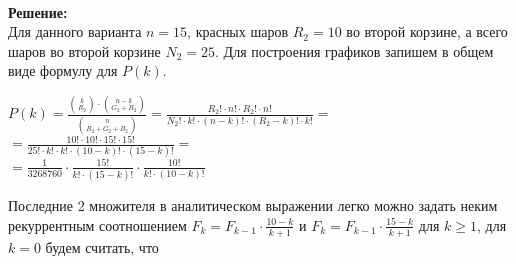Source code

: \documentclass{article}
\begin{document}
\vspace{\baselineskip}
\\
\textbf{Решение:}
\vspace{\baselineskip}
\\
Для данного варианта \begin{math}
n = 15
\end{math}, красных шаров \begin{math}
R_2 = 10
\end{math} во второй корзине, а всего  шаров во второй корзине \begin{math}
N_2 = 25.
\end{math}
Для построения графиков запишем в общем виде формулу для \begin{math}P(k)\end{math}.
\vspace{\baselineskip}
\\
\begin{center}
\begin{math}
P(k) = \displaystyle\frac{\displaystyle{k \choose R_2} \cdot {n-k \choose G_2 + B_2}}{\displaystyle{n \choose R_2 + G_2 + B_2}} = \displaystyle\frac{R_2! \cdot n! \cdot R_2! \cdot n!}{N_2! \cdot k! \cdot (n-k)! \cdot (R_2 - k)! \cdot k!} = 
\end{math}
\vspace{\baselineskip}
\\
\begin{math}
= \displaystyle\frac{10! \cdot 10! \cdot 15! \cdot 15! }{25! \cdot k! \cdot k! \cdot (10 - k)! \cdot (15 - k)!} = 
\end{math}
\vspace{\baselineskip}
\\
\begin{math} =\displaystyle\frac{1}{3268760} \cdot \displaystyle\frac{15!}{k! \cdot (15 - k)!} \cdot \displaystyle\frac{10!}{k! \cdot (10-k)!}
\end{math}
\vspace{\baselineskip}
\\
\end{center}
Последние 2 множителя в аналитическом выражении легко можно задать неким рекуррентным соотношением \begin{math}
 F_{k} = F_{k-1} \cdot \displaystyle\frac{10- k}{k+1} 
\end{math} и \begin{math}
 F_{k} = F_{k-1} \cdot \displaystyle\frac{15- k}{k+1} 
\end{math} для \begin{math}
 k \geq 1
\end{math}, для \begin{math}
 k = 0 
\end{math} будем считать, что 
\end{document}
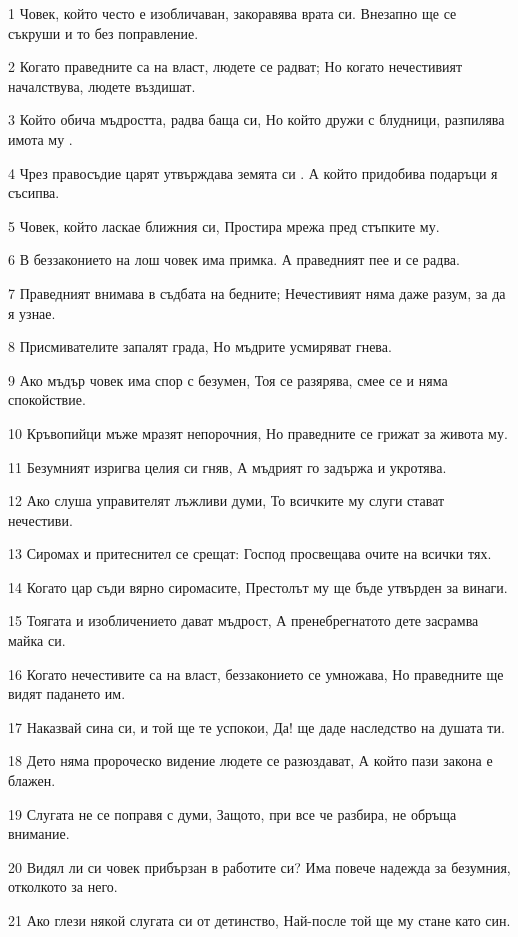 \par 1 Човек, който често е изобличаван, закоравява врата си. Внезапно ще се съкруши и то без поправление.
\par 2 Когато праведните са на власт, людете се радват; Но когато нечестивият началствува, людете въздишат.
\par 3 Който обича мъдростта, радва баща си, Но който дружи с блудници, разпилява имота му .
\par 4 Чрез правосъдие царят утвърждава земята си . А който придобива подаръци я съсипва.
\par 5 Човек, който ласкае ближния си, Простира мрежа пред стъпките му.
\par 6 В беззаконието на лош човек има примка. А праведният пее и се радва.
\par 7 Праведният внимава в съдбата на бедните; Нечестивият няма даже разум, за да я узнае.
\par 8 Присмивателите запалят града, Но мъдрите усмиряват гнева.
\par 9 Ако мъдър човек има спор с безумен, Тоя се разярява, смее се и няма спокойствие.
\par 10 Кръвопийци мъже мразят непорочния, Но праведните се грижат за живота му.
\par 11 Безумният изригва целия си гняв, А мъдрият го задържа и укротява.
\par 12 Ако слуша управителят лъжливи думи, То всичките му слуги стават нечестиви.
\par 13 Сиромах и притеснител се срещат: Господ просвещава очите на всички тях.
\par 14 Когато цар съди вярно сиромасите, Престолът му ще бъде утвърден за винаги.
\par 15 Тоягата и изобличението дават мъдрост, А пренебрегнатото дете засрамва майка си.
\par 16 Когато нечестивите са на власт, беззаконието се умножава, Но праведните ще видят падането им.
\par 17 Наказвай сина си, и той ще те успокои, Да! ще даде наследство на душата ти.
\par 18 Дето няма пророческо видение людете се разюздават, А който пази закона е блажен.
\par 19 Слугата не се поправя с думи, Защото, при все че разбира, не обръща внимание.
\par 20 Видял ли си човек прибързан в работите си? Има повече надежда за безумния, отколкото за него.
\par 21 Ако глези някой слугата си от детинство, Най-после той ще му стане като син.
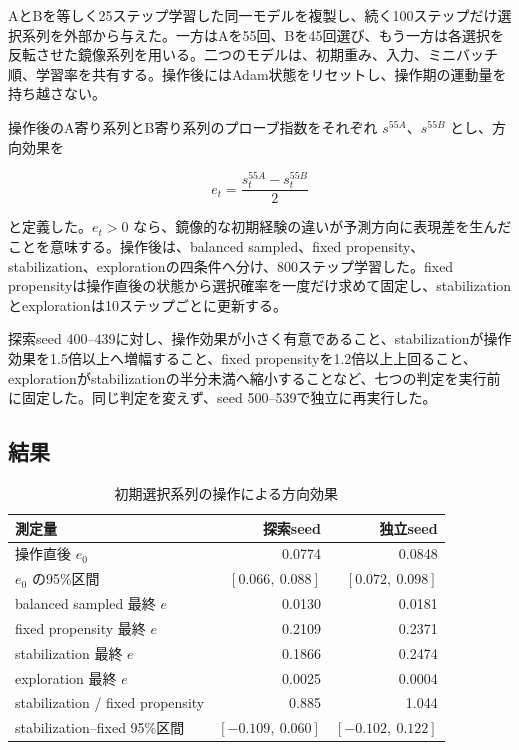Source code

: \documentclass[11pt,a4paper]{ltjsarticle}
\begin{document}
AとBを等しく25ステップ学習した同一モデルを複製し、続く100ステップだけ選択系列を外部から与えた。一方はAを55回、Bを45回選び、もう一方は各選択を反転させた鏡像系列を用いる。二つのモデルは、初期重み、入力、ミニバッチ順、学習率を共有する。操作後にはAdam状態をリセットし、操作期の運動量を持ち越さない。

操作後のA寄り系列とB寄り系列のプローブ指数をそれぞれ $s^{55A}$、$s^{55B}$ とし、方向効果を

\begin{equation}
e_t=\frac{s_t^{55A}-s_t^{55B}}{2}
\end{equation}

と定義した。$e_t>0$ なら、鏡像的な初期経験の違いが予測方向に表現差を生んだことを意味する。操作後は、balanced sampled、fixed propensity、stabilization、explorationの四条件へ分け、800ステップ学習した。fixed propensityは操作直後の状態から選択確率を一度だけ求めて固定し、stabilizationとexplorationは10ステップごとに更新する。

探索seed 400--439に対し、操作効果が小さく有意であること、stabilizationが操作効果を1.5倍以上へ増幅すること、fixed propensityを1.2倍以上上回ること、explorationがstabilizationの半分未満へ縮小することなど、七つの判定を実行前に固定した。同じ判定を変えず、seed 500--539で独立に再実行した。

\subsection{結果}

\begin{table}[ht]
\centering
\caption{初期選択系列の操作による方向効果}
\label{tab:causal}
\begin{tabular}{lrr}
\toprule
測定量 & 探索seed & 独立seed \\
\midrule
操作直後 $e_0$ & 0.0774 & 0.0848 \\
$e_0$ の95\%区間 & $[0.066,\ 0.088]$ & $[0.072,\ 0.098]$ \\
balanced sampled 最終 $e$ & 0.0130 & 0.0181 \\
fixed propensity 最終 $e$ & 0.2109 & 0.2371 \\
stabilization 最終 $e$ & 0.1866 & 0.2474 \\
exploration 最終 $e$ & 0.0025 & 0.0004 \\
stabilization / fixed propensity & 0.885 & 1.044 \\
stabilization--fixed 95\%区間 & $[-0.109,\ 0.060]$ & $[-0.102,\ 0.122]$ \\
\bottomrule
\end{tabular}
\end{table}
\end{document}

▬▬▬▬▬▬▬▬▬▬

--- Task requirements ---
Exactly as written, return every line of the listing, but not the pictures.

--- Result for this exercise ---
Source code

: \documentclass{article}
\begin{document}
\vspace{\baselineskip}
\\
\textbf{Решение:}
\vspace{\baselineskip}
\\
Для данного варианта \begin{math}
n = 15
\end{math}, красных шаров \begin{math}
R_2 = 10
\end{math} во второй корзине, а всего  шаров во второй корзине \begin{math}
N_2 = 25.
\end{math}
Для построения графиков запишем в общем виде формулу для \begin{math}P(k)\end{math}.
\vspace{\baselineskip}
\\
\begin{center}
\begin{math}
P(k) = \displaystyle\frac{\displaystyle{k \choose R_2} \cdot {n-k \choose G_2 + B_2}}{\displaystyle{n \choose R_2 + G_2 + B_2}} = \displaystyle\frac{R_2! \cdot n! \cdot R_2! \cdot n!}{N_2! \cdot k! \cdot (n-k)! \cdot (R_2 - k)! \cdot k!} = 
\end{math}
\vspace{\baselineskip}
\\
\begin{math}
= \displaystyle\frac{10! \cdot 10! \cdot 15! \cdot 15! }{25! \cdot k! \cdot k! \cdot (10 - k)! \cdot (15 - k)!} = 
\end{math}
\vspace{\baselineskip}
\\
\begin{math} =\displaystyle\frac{1}{3268760} \cdot \displaystyle\frac{15!}{k! \cdot (15 - k)!} \cdot \displaystyle\frac{10!}{k! \cdot (10-k)!}
\end{math}
\vspace{\baselineskip}
\\
\end{center}
Последние 2 множителя в аналитическом выражении легко можно задать неким рекуррентным соотношением \begin{math}
 F_{k} = F_{k-1} \cdot \displaystyle\frac{10- k}{k+1} 
\end{math} и \begin{math}
 F_{k} = F_{k-1} \cdot \displaystyle\frac{15- k}{k+1} 
\end{math} для \begin{math}
 k \geq 1
\end{math}, для \begin{math}
 k = 0 
\end{math} будем считать, что 
\end{document}
 \par 1 Човек, който често е изобличаван, закоравява врата си. Внезапно ще се съкруши и то без поправление.
\par 2 Когато праведните са на власт, людете се радват; Но когато нечестивият началствува, людете въздишат.
\par 3 Който обича мъдростта, радва баща си, Но който дружи с блудници, разпилява имота му .
\par 4 Чрез правосъдие царят утвърждава земята си . А който придобива подаръци я съсипва.
\par 5 Човек, който ласкае ближния си, Простира мрежа пред стъпките му.
\par 6 В беззаконието на лош човек има примка. А праведният пее и се радва.
\par 7 Праведният внимава в съдбата на бедните; Нечестивият няма даже разум, за да я узнае.
\par 8 Присмивателите запалят града, Но мъдрите усмиряват гнева.
\par 9 Ако мъдър човек има спор с безумен, Тоя се разярява, смее се и няма спокойствие.
\par 10 Кръвопийци мъже мразят непорочния, Но праведните се грижат за живота му.
\par 11 Безумният изригва целия си гняв, А мъдрият го задържа и укротява.
\par 12 Ако слуша управителят лъжливи думи, То всичките му слуги стават нечестиви.
\par 13 Сиромах и притеснител се срещат: Господ просвещава очите на всички тях.
\par 14 Когато цар съди вярно сиромасите, Престолът му ще бъде утвърден за винаги.
\par 15 Тоягата и изобличението дават мъдрост, А пренебрегнатото дете засрамва майка си.
\par 16 Когато нечестивите са на власт, беззаконието се умножава, Но праведните ще видят падането им.
\par 17 Наказвай сина си, и той ще те успокои, Да! ще даде наследство на душата ти.
\par 18 Дето няма пророческо видение людете се разюздават, А който пази закона е блажен.
\par 19 Слугата не се поправя с думи, Защото, при все че разбира, не обръща внимание.
\par 20 Видял ли си човек прибързан в работите си? Има повече надежда за безумния, отколкото за него.
\par 21 Ако глези някой слугата си от детинство, Най-после той ще му стане като син.
Source code

: \documentclass[11pt,a4paper]{ltjsarticle}
\begin{document}
AとBを等しく25ステップ学習した同一モデルを複製し、続く100ステップだけ選択系列を外部から与えた。一方はAを55回、Bを45回選び、もう一方は各選択を反転させた鏡像系列を用いる。二つのモデルは、初期重み、入力、ミニバッチ順、学習率を共有する。操作後にはAdam状態をリセットし、操作期の運動量を持ち越さない。

操作後のA寄り系列とB寄り系列のプローブ指数をそれぞれ $s^{55A}$、$s^{55B}$ とし、方向効果を

\begin{equation}
e_t=\frac{s_t^{55A}-s_t^{55B}}{2}
\end{equation}

と定義した。$e_t>0$ なら、鏡像的な初期経験の違いが予測方向に表現差を生んだことを意味する。操作後は、balanced sampled、fixed propensity、stabilization、explorationの四条件へ分け、800ステップ学習した。fixed propensityは操作直後の状態から選択確率を一度だけ求めて固定し、stabilizationとexplorationは10ステップごとに更新する。

探索seed 400--439に対し、操作効果が小さく有意であること、stabilizationが操作効果を1.5倍以上へ増幅すること、fixed propensityを1.2倍以上上回ること、explorationがstabilizationの半分未満へ縮小することなど、七つの判定を実行前に固定した。同じ判定を変えず、seed 500--539で独立に再実行した。

\subsection{結果}

\begin{table}[ht]
\centering
\caption{初期選択系列の操作による方向効果}
\label{tab:causal}
\begin{tabular}{lrr}
\toprule
測定量 & 探索seed & 独立seed \\
\midrule
操作直後 $e_0$ & 0.0774 & 0.0848 \\
$e_0$ の95\%区間 & $[0.066,\ 0.088]$ & $[0.072,\ 0.098]$ \\
balanced sampled 最終 $e$ & 0.0130 & 0.0181 \\
fixed propensity 最終 $e$ & 0.2109 & 0.2371 \\
stabilization 最終 $e$ & 0.1866 & 0.2474 \\
exploration 最終 $e$ & 0.0025 & 0.0004 \\
stabilization / fixed propensity & 0.885 & 1.044 \\
stabilization--fixed 95\%区間 & $[-0.109,\ 0.060]$ & $[-0.102,\ 0.122]$ \\
\bottomrule
\end{tabular}
\end{table}
\end{document}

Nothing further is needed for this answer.